══ RECORDED INFORMATION ══

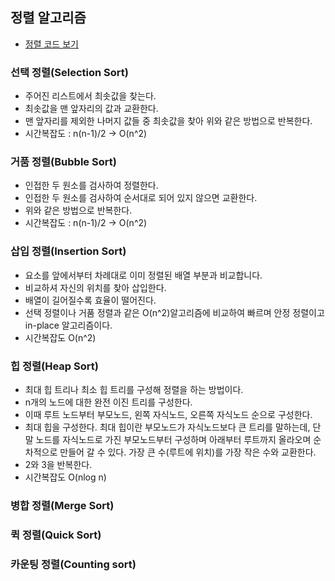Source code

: ## 정렬 알고리즘
* [정렬 코드 보기](https://github.com/lsm7179/Study/blob/master/src/Study/sort/Sort.java)

### 선택 정렬(Selection Sort)
* 주어진 리스트에서 최솟값을 찾는다.
* 최솟값을 맨 앞자리의 값과 교환한다.
* 맨 앞자리를 제외한 나머지 값들 중 최솟값을 찾아 위와 같은 방법으로 반복한다.
* 시간복잡도 : n(n-1)/2 -> O(n^2)
### 거품 정렬(Bubble Sort)
* 인접한 두 원소를 검사하여 정렬한다.
* 인접한 두 원소를 검사하여 순서대로 되어 있지 않으면 교환한다.
* 위와 같은 방법으로 반복한다.
* 시간복잡도 : n(n-1)/2 -> O(n^2)
### 삽입 정렬(Insertion Sort)
* 요소를 앞에서부터 차례대로 이미 정렬된 배열 부분과 비교합니다.
* 비교하셔 자신의 위치를 찾아 삽입한다.
* 배열이 길어질수록 효율이 떨어진다.
* 선택 정렬이나 거품 정렬과 같은 O(n^2)알고리즘에 비교하여 빠르며 안정 정렬이고 in-place 알고리즘이다.
* 시간복잡도 O(n^2)
### 힙 정렬(Heap Sort)
* 최대 힙 트리나 최소 힙 트리를 구성해 정렬을 하는 방법이다.
* n개의 노드에 대한 완전 이진 트리를 구성한다.
* 이때 루트 노드부터 부모노드, 왼쪽 자식노드, 오른쪽 자식노드 순으로 구성한다.
* 최대 힙을 구성한다. 최대 힙이란 부모노드가 자식노드보다 큰 트리를 말하는데, 단말 노드를 자식노드로 가진 부모노드부터 구성하며 아래부터 루트까지 올라오며 순차적으로 만들어 갈 수 있다.
  가장 큰 수(루트에 위치)를 가장 작은 수와 교환한다.
* 2와 3을 반복한다.
* 시간복잡도 O(nlog n)

### 병합 정렬(Merge Sort)
### 퀵 정렬(Quick Sort)
### 카운팅 정렬(Counting sort)
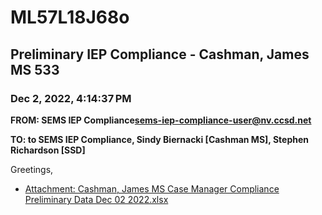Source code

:# ML57L18J68o
## Preliminary IEP Compliance - Cashman, James MS 533
### Dec 2, 2022, 4:14:37 PM
**FROM: SEMS IEP Compliance<sems-iep-compliance-user@nv.ccsd.net>**

**TO: to SEMS IEP Compliance, Sindy Biernacki [Cashman MS], Stephen Richardson [SSD]**


Greetings, 





* [Attachment: Cashman, James MS Case Manager Compliance Preliminary Data Dec 02 2022.xlsx](ML57L18J68o-attachment-1.xlsx)
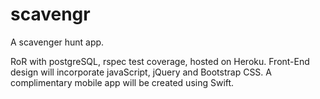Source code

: # scavengr

A scavenger hunt app.

RoR with postgreSQL, rspec test coverage, hosted on Heroku. Front-End design will incorporate javaScript, jQuery and Bootstrap CSS. A complimentary mobile app will be created using Swift. 
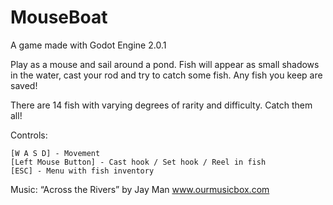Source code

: # MouseBoat
A game made with Godot Engine 2.0.1

Play as a mouse and sail around a pond. Fish will appear as small shadows in the water, cast your rod and try to catch some fish. Any fish you keep are saved!

There are 14 fish with varying degrees of rarity and difficulty. Catch them all!

Controls:

    [W A S D] - Movement
    [Left Mouse Button] - Cast hook / Set hook / Reel in fish
    [ESC] - Menu with fish inventory

Music:
“Across the Rivers” by Jay Man www.ourmusicbox.com
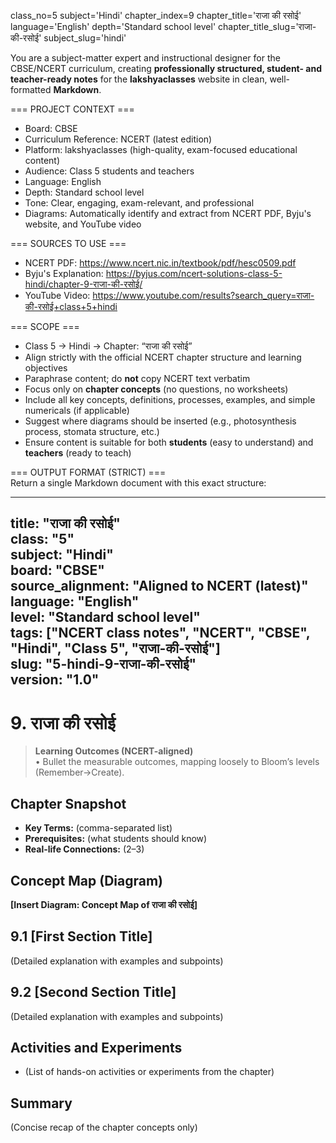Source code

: class_no=5
subject='Hindi'
chapter_index=9
chapter_title='राजा की रसोई'
language='English'
depth='Standard school level'
chapter_title_slug='राजा-की-रसोई'
subject_slug='hindi'

You are a subject-matter expert and instructional designer for the CBSE/NCERT curriculum, creating **professionally structured, student- and teacher-ready notes** for the **lakshyaclasses** website in clean, well-formatted **Markdown**.

=== PROJECT CONTEXT ===  
- Board: CBSE  
- Curriculum Reference: NCERT (latest edition)  
- Platform: lakshyaclasses (high-quality, exam-focused educational content)  
- Audience: Class 5 students and teachers  
- Language: English  
- Depth: Standard school level  
- Tone: Clear, engaging, exam-relevant, and professional  
- Diagrams: Automatically identify and extract from NCERT PDF, Byju's website, and YouTube video

=== SOURCES TO USE ===  
- NCERT PDF: https://www.ncert.nic.in/textbook/pdf/hesc0509.pdf  
- Byju's Explanation: https://byjus.com/ncert-solutions-class-5-hindi/chapter-9-राजा-की-रसोई/  
- YouTube Video: https://www.youtube.com/results?search_query=राजा-की-रसोई+class+5+hindi

=== SCOPE ===  
- Class 5 → Hindi → Chapter: “राजा की रसोई”  
- Align strictly with the official NCERT chapter structure and learning objectives  
- Paraphrase content; do **not** copy NCERT text verbatim  
- Focus only on **chapter concepts** (no questions, no worksheets)  
- Include all key concepts, definitions, processes, examples, and simple numericals (if applicable)  
- Suggest where diagrams should be inserted (e.g., photosynthesis process, stomata structure, etc.)  
- Ensure content is suitable for both **students** (easy to understand) and **teachers** (ready to teach)

=== OUTPUT FORMAT (STRICT) ===  
Return a single Markdown document with this exact structure:

---
title: "राजा की रसोई"  
class: "5"  
subject: "Hindi"  
board: "CBSE"  
source_alignment: "Aligned to NCERT (latest)"  
language: "English"  
level: "Standard school level"  
tags: ["NCERT class notes", "NCERT", "CBSE", "Hindi", "Class 5", "राजा-की-रसोई"]  
slug: "5-hindi-9-राजा-की-रसोई"  
version: "1.0"  
---

# 9. राजा की रसोई

> **Learning Outcomes (NCERT-aligned)**  
> • Bullet the measurable outcomes, mapping loosely to Bloom’s levels (Remember→Create).

## Chapter Snapshot  
- **Key Terms:** (comma-separated list)  
- **Prerequisites:** (what students should know)  
- **Real-life Connections:** (2–3)

## Concept Map (Diagram)  
<!-- Diagram will be extracted from sources. Placeholder below. -->  
**[Insert Diagram: Concept Map of राजा की रसोई]**

## 9.1 [First Section Title]  
(Detailed explanation with examples and subpoints)

## 9.2 [Second Section Title]  
(Detailed explanation with examples and subpoints)

## Activities and Experiments  
- (List of hands-on activities or experiments from the chapter)

## Summary  
(Concise recap of the chapter concepts only)
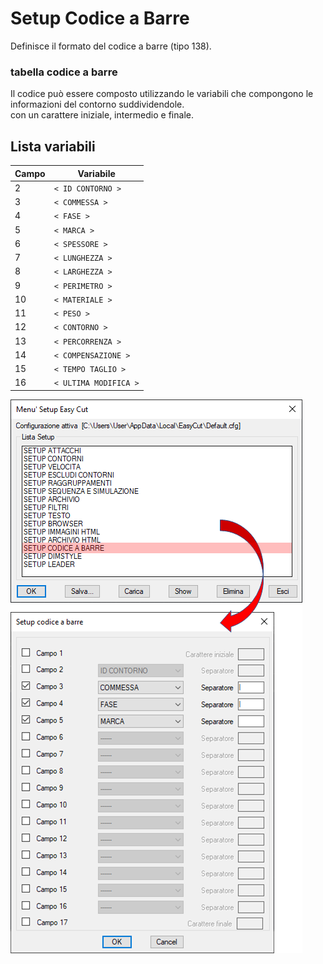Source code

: # Setup Codice a Barre

Definisce il formato del codice a barre (tipo 138).

### tabella codice a barre

Il codice può essere composto utilizzando le variabili che compongono le informazioni del contorno suddividendole.<br/>
con un carattere iniziale, intermedio e finale.

## Lista variabili

| Campo | Variabile             |
| ----- | --------------------- |
| 2     | `< ID CONTORNO >`     |
| 3     | `< COMMESSA >`        |
| 4     | `< FASE >`            |
| 5     | `< MARCA >`           |
| 6     | `< SPESSORE >`        |
| 7     | `< LUNGHEZZA >`       |
| 8     | `< LARGHEZZA >`       |
| 9     | `< PERIMETRO >`       |
| 10    | `< MATERIALE >`       |
| 11    | `< PESO >`            |
| 12    | `< CONTORNO >`        |
| 13    | `< PERCORRENZA >`     |
| 14    | `< COMPENSAZIONE >`   |
| 15    | `< TEMPO TAGLIO >`    |
| 16    | `< ULTIMA MODIFICA >` |

![Setup Codice a Barre](/public/setup/menu-setup/setup-codice-a-barre.png)
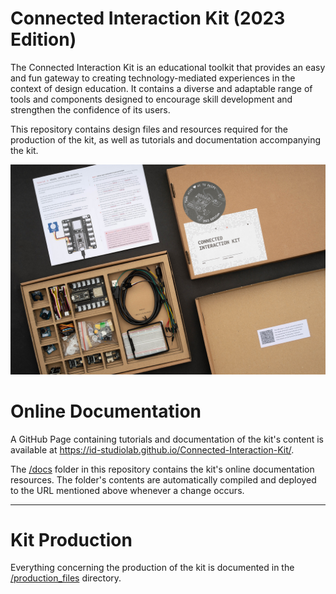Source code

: # Connected Interaction Kit (2023 Edition)

The Connected Interaction Kit is an educational toolkit that provides an easy and fun gateway to creating technology-mediated experiences in the context of design education. It contains a diverse and adaptable range of tools and components designed to encourage skill development and strengthen the confidence of its users.

This repository contains design files and resources required for the production of the kit, as well as tutorials and documentation accompanying the kit.

![Exposé of the Connected Interaction Kit](/assets/connected-interaction-kit-2023-expose.jpg)

# Online Documentation

A GitHub Page containing tutorials and documentation of the kit's content is available at https://id-studiolab.github.io/Connected-Interaction-Kit/. 

The [/docs](/docs/) folder in this repository contains the kit's online documentation resources. The folder's contents are automatically compiled and deployed to the URL mentioned above whenever a change occurs.

---

# Kit Production

Everything concerning the production of the kit is documented in the [/production_files](/production_files/) directory.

═══

Within the listing above, write out the stretch from the line with "배열 부분과 비교합니다." through the line with "A game made with Godot Engine 2.0.1" exactly. Any pictures are to be left out.

RESULT OF THIS EXERCISE |
* 요소를 앞에서부터 차례대로 이미 정렬된 배열 부분과 비교합니다.
* 비교하셔 자신의 위치를 찾아 삽입한다.
* 배열이 길어질수록 효율이 떨어진다.
* 선택 정렬이나 거품 정렬과 같은 O(n^2)알고리즘에 비교하여 빠르며 안정 정렬이고 in-place 알고리즘이다.
* 시간복잡도 O(n^2)
### 힙 정렬(Heap Sort)
* 최대 힙 트리나 최소 힙 트리를 구성해 정렬을 하는 방법이다.
* n개의 노드에 대한 완전 이진 트리를 구성한다.
* 이때 루트 노드부터 부모노드, 왼쪽 자식노드, 오른쪽 자식노드 순으로 구성한다.
* 최대 힙을 구성한다. 최대 힙이란 부모노드가 자식노드보다 큰 트리를 말하는데, 단말 노드를 자식노드로 가진 부모노드부터 구성하며 아래부터 루트까지 올라오며 순차적으로 만들어 갈 수 있다.
  가장 큰 수(루트에 위치)를 가장 작은 수와 교환한다.
* 2와 3을 반복한다.
* 시간복잡도 O(nlog n)

### 병합 정렬(Merge Sort)
### 퀵 정렬(Quick Sort)
### 카운팅 정렬(Counting sort)
Source code

:# ML57L18J68o
## Preliminary IEP Compliance - Cashman, James MS 533
### Dec 2, 2022, 4:14:37 PM
**FROM: SEMS IEP Compliance<sems-iep-compliance-user@nv.ccsd.net>**

**TO: to SEMS IEP Compliance, Sindy Biernacki [Cashman MS], Stephen Richardson [SSD]**


Greetings, 





* [Attachment: Cashman, James MS Case Manager Compliance Preliminary Data Dec 02 2022.xlsx](ML57L18J68o-attachment-1.xlsx)
Source code

: # scavengr

A scavenger hunt app.

RoR with postgreSQL, rspec test coverage, hosted on Heroku. Front-End design will incorporate javaScript, jQuery and Bootstrap CSS. A complimentary mobile app will be created using Swift. 
Source code

: # MouseBoat
A game made with Godot Engine 2.0.1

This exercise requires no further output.